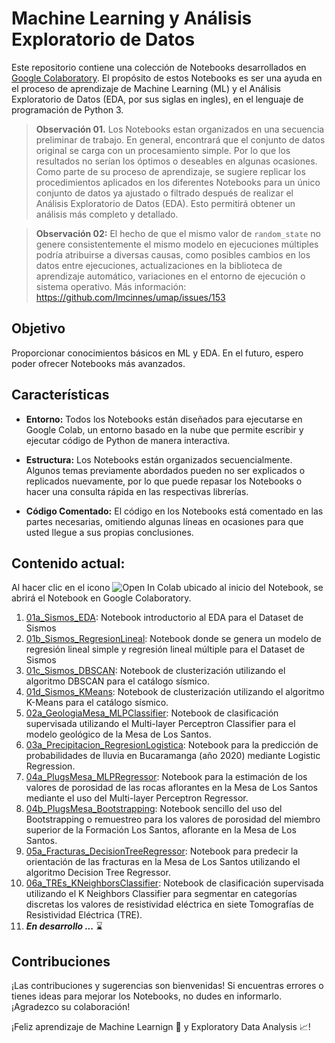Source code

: #  Machine Learning y Análisis Exploratorio de Datos

Este repositorio contiene una colección de Notebooks desarrollados en [Google Colaboratory](https://colab.research.google.com). El propósito de estos Notebooks es ser una ayuda en el proceso de aprendizaje de Machine Learning (ML) y el Análisis Exploratorio de Datos (EDA, por sus siglas en ingles), en el lenguaje de programación de Python 3. 

>**Observación 01.** Los Notebooks estan organizados en una secuencia preliminar de trabajo. En general, encontrará que el conjunto de datos original se carga con un procesamiento simple. Por lo que los resultados no serían los óptimos o deseables en algunas ocasiones. Como parte de su proceso de aprendizaje, se sugiere replicar los procedimientos aplicados en los diferentes Notebooks para un único conjunto de datos ya ajustado o filtrado después de realizar el Análisis Exploratorio de Datos (EDA). Esto permitirá obtener un análisis más completo y detallado.

>**Observación 02:** El hecho de que el mismo valor de `random_state` no genere consistentemente el mismo modelo en ejecuciones múltiples podría atribuirse a diversas causas, como posibles cambios en los datos entre ejecuciones, actualizaciones en la biblioteca de aprendizaje automático, variaciones en el entorno de ejecución o sistema operativo. Más información: https://github.com/lmcinnes/umap/issues/153

## Objetivo

Proporcionar conocimientos básicos en ML y EDA. En el futuro, espero poder ofrecer Notebooks más avanzados.

## Características
- **Entorno:** Todos los Notebooks están diseñados para ejecutarse en Google Colab, un entorno basado en la nube que permite escribir y ejecutar código de Python de manera interactiva.

- **Estructura:** Los Notebooks están organizados secuencialmente. Algunos temas previamente abordados pueden no ser explicados o replicados nuevamente, por lo que puede repasar los Notebooks o hacer una consulta rápida en las respectivas librerías.

- **Código Comentado:** El código en los Notebooks está comentado en las partes necesarias, omitiendo algunas líneas en ocasiones para que usted llegue a sus propias conclusiones.


## Contenido actual:

Al hacer clic en el icono ![Open In Colab](https://colab.research.google.com/assets/colab-badge.svg) ubicado al inicio del Notebook, se abrirá el Notebook en Google Colaboratory.

1. [01a_Sismos_EDA](https://github.com/sergioGarcia91/ML_and_EDA/blob/161ec77e98c36a8c34eb48343e1cad2d82e683ed/01a_Sismos_EDA.ipynb): Notebook introductorio al EDA para el Dataset de Sismos
2. [01b_Sismos_RegresionLineal](https://github.com/sergioGarcia91/ML_and_EDA/blob/ef1458fdae610ac1961d61f5cd55f956ddfa2db1/01b_Sismos_RegresionLineal.ipynb): Notebook donde se genera un modelo de regresión lineal simple y regresión lineal múltiple para el Dataset de Sismos
3. [01c_Sismos_DBSCAN](https://github.com/sergioGarcia91/ML_and_EDA/blob/c0059ec22d87e4f2dbc2689eaeade5e7ebc520c9/01c_Sismos_DBSCAN.ipynb): Notebook de clusterización utilizando el algoritmo DBSCAN para el catálogo sísmico.
4. [01d_Sismos_KMeans](https://github.com/sergioGarcia91/ML_and_EDA/blob/c0059ec22d87e4f2dbc2689eaeade5e7ebc520c9/01d_Sismos_KMeans.ipynb): Notebook de clusterización utilizando el algoritmo K-Means para el catálogo sísmico.
5. [02a_GeologiaMesa_MLPClassifier](https://github.com/sergioGarcia91/ML_and_EDA/blob/39b1d5e8f4a7052caeadf86da1ab4fe5424d8279/02a_GeologiaMesa_MLPClassifier.ipynb): Notebook de clasificación supervisada utilizando el Multi-layer Perceptron Classifier para el modelo geológico de la Mesa de Los Santos.
6. [03a_Precipitacion_RegresionLogistica](https://github.com/sergioGarcia91/ML_and_EDA/blob/ce7698d0c39bacf6c74bd5b0291a963e552a3084/03a_Precipitacion_RegresionLogistica.ipynb): Notebook para la predicción de probabilidades de lluvia en Bucaramanga (año 2020) mediante Logistic Regression.
7. [04a_PlugsMesa_MLPRegressor](https://github.com/sergioGarcia91/ML_and_EDA/blob/ae548e4471d7f3bbf7bc6372bb3194108516b06d/04a_PlugsMesa_MLPRegressor.ipynb): Notebook para la estimación de los valores de porosidad de las rocas aflorantes en la Mesa de Los Santos mediante el uso del Multi-layer Perceptron Regressor.
8. [04b_PlugsMesa_Bootstrapping](https://github.com/sergioGarcia91/ML_and_EDA/blob/ef138d6f158cca57187d83a9fd540236928880c1/04b_PlugsMesa_Bootstrapping.ipynb): Notebook sencillo del uso del Bootstrapping o remuestreo para los valores de porosidad del miembro superior de la Formación Los Santos, aflorante en la Mesa de Los Santos.
10. [05a_Fracturas_DecisionTreeRegressor](https://github.com/sergioGarcia91/ML_and_EDA/blob/17122fbf6896a27db109916a4480ff7b3a83337c/05a_Fracturas_DecisionTreeRegressor.ipynb): Notebook para predecir la orientación de las fracturas en la Mesa de Los Santos utilizando el algoritmo Decision Tree Regressor.
11. [06a_TREs_KNeighborsClassifier](https://github.com/sergioGarcia91/ML_and_EDA/blob/7bc79c9fc8a45744e8fb4222e9e7d87f1d168f4d/06a_TREs_KNeighborsClassifier.ipynb): Notebook de clasificación supervisada utilizando el K Neighbors Classifier para segmentar en categorías discretas los valores de resistividad eléctrica en siete Tomografías de Resistividad Eléctrica (TRE).
12. ***En desarrollo ...*** :hourglass:

## Contribuciones

¡Las contribuciones y sugerencias son bienvenidas! Si encuentras errores o tienes ideas para mejorar los Notebooks, no dudes en informarlo. ¡Agradezco su colaboración!

¡Feliz aprendizaje de Machine Learnign :robot: y Exploratory Data Analysis :chart_with_upwards_trend:!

- **What you need to do**
Without the pictures, print the whole listing exactly as given.

- **Written response**
Source code

: #  Machine Learning y Análisis Exploratorio de Datos

Este repositorio contiene una colección de Notebooks desarrollados en [Google Colaboratory](https://colab.research.google.com). El propósito de estos Notebooks es ser una ayuda en el proceso de aprendizaje de Machine Learning (ML) y el Análisis Exploratorio de Datos (EDA, por sus siglas en ingles), en el lenguaje de programación de Python 3. 

>**Observación 01.** Los Notebooks estan organizados en una secuencia preliminar de trabajo. En general, encontrará que el conjunto de datos original se carga con un procesamiento simple. Por lo que los resultados no serían los óptimos o deseables en algunas ocasiones. Como parte de su proceso de aprendizaje, se sugiere replicar los procedimientos aplicados en los diferentes Notebooks para un único conjunto de datos ya ajustado o filtrado después de realizar el Análisis Exploratorio de Datos (EDA). Esto permitirá obtener un análisis más completo y detallado.

>**Observación 02:** El hecho de que el mismo valor de `random_state` no genere consistentemente el mismo modelo en ejecuciones múltiples podría atribuirse a diversas causas, como posibles cambios en los datos entre ejecuciones, actualizaciones en la biblioteca de aprendizaje automático, variaciones en el entorno de ejecución o sistema operativo. Más información: https://github.com/lmcinnes/umap/issues/153

## Objetivo

Proporcionar conocimientos básicos en ML y EDA. En el futuro, espero poder ofrecer Notebooks más avanzados.

## Características
- **Entorno:** Todos los Notebooks están diseñados para ejecutarse en Google Colab, un entorno basado en la nube que permite escribir y ejecutar código de Python de manera interactiva.

- **Estructura:** Los Notebooks están organizados secuencialmente. Algunos temas previamente abordados pueden no ser explicados o replicados nuevamente, por lo que puede repasar los Notebooks o hacer una consulta rápida en las respectivas librerías.

- **Código Comentado:** El código en los Notebooks está comentado en las partes necesarias, omitiendo algunas líneas en ocasiones para que usted llegue a sus propias conclusiones.


## Contenido actual:

Al hacer clic en el icono ![Open In Colab](https://colab.research.google.com/assets/colab-badge.svg) ubicado al inicio del Notebook, se abrirá el Notebook en Google Colaboratory.

1. [01a_Sismos_EDA](https://github.com/sergioGarcia91/ML_and_EDA/blob/161ec77e98c36a8c34eb48343e1cad2d82e683ed/01a_Sismos_EDA.ipynb): Notebook introductorio al EDA para el Dataset de Sismos
2. [01b_Sismos_RegresionLineal](https://github.com/sergioGarcia91/ML_and_EDA/blob/ef1458fdae610ac1961d61f5cd55f956ddfa2db1/01b_Sismos_RegresionLineal.ipynb): Notebook donde se genera un modelo de regresión lineal simple y regresión lineal múltiple para el Dataset de Sismos
3. [01c_Sismos_DBSCAN](https://github.com/sergioGarcia91/ML_and_EDA/blob/c0059ec22d87e4f2dbc2689eaeade5e7ebc520c9/01c_Sismos_DBSCAN.ipynb): Notebook de clusterización utilizando el algoritmo DBSCAN para el catálogo sísmico.
4. [01d_Sismos_KMeans](https://github.com/sergioGarcia91/ML_and_EDA/blob/c0059ec22d87e4f2dbc2689eaeade5e7ebc520c9/01d_Sismos_KMeans.ipynb): Notebook de clusterización utilizando el algoritmo K-Means para el catálogo sísmico.
5. [02a_GeologiaMesa_MLPClassifier](https://github.com/sergioGarcia91/ML_and_EDA/blob/39b1d5e8f4a7052caeadf86da1ab4fe5424d8279/02a_GeologiaMesa_MLPClassifier.ipynb): Notebook de clasificación supervisada utilizando el Multi-layer Perceptron Classifier para el modelo geológico de la Mesa de Los Santos.
6. [03a_Precipitacion_RegresionLogistica](https://github.com/sergioGarcia91/ML_and_EDA/blob/ce7698d0c39bacf6c74bd5b0291a963e552a3084/03a_Precipitacion_RegresionLogistica.ipynb): Notebook para la predicción de probabilidades de lluvia en Bucaramanga (año 2020) mediante Logistic Regression.
7. [04a_PlugsMesa_MLPRegressor](https://github.com/sergioGarcia91/ML_and_EDA/blob/ae548e4471d7f3bbf7bc6372bb3194108516b06d/04a_PlugsMesa_MLPRegressor.ipynb): Notebook para la estimación de los valores de porosidad de las rocas aflorantes en la Mesa de Los Santos mediante el uso del Multi-layer Perceptron Regressor.
8. [04b_PlugsMesa_Bootstrapping](https://github.com/sergioGarcia91/ML_and_EDA/blob/ef138d6f158cca57187d83a9fd540236928880c1/04b_PlugsMesa_Bootstrapping.ipynb): Notebook sencillo del uso del Bootstrapping o remuestreo para los valores de porosidad del miembro superior de la Formación Los Santos, aflorante en la Mesa de Los Santos.
10. [05a_Fracturas_DecisionTreeRegressor](https://github.com/sergioGarcia91/ML_and_EDA/blob/17122fbf6896a27db109916a4480ff7b3a83337c/05a_Fracturas_DecisionTreeRegressor.ipynb): Notebook para predecir la orientación de las fracturas en la Mesa de Los Santos utilizando el algoritmo Decision Tree Regressor.
11. [06a_TREs_KNeighborsClassifier](https://github.com/sergioGarcia91/ML_and_EDA/blob/7bc79c9fc8a45744e8fb4222e9e7d87f1d168f4d/06a_TREs_KNeighborsClassifier.ipynb): Notebook de clasificación supervisada utilizando el K Neighbors Classifier para segmentar en categorías discretas los valores de resistividad eléctrica en siete Tomografías de Resistividad Eléctrica (TRE).
12. ***En desarrollo ...*** :hourglass:

## Contribuciones

¡Las contribuciones y sugerencias son bienvenidas! Si encuentras errores o tienes ideas para mejorar los Notebooks, no dudes en informarlo. ¡Agradezco su colaboración!

¡Feliz aprendizaje de Machine Learnign :robot: y Exploratory Data Analysis :chart_with_upwards_trend:!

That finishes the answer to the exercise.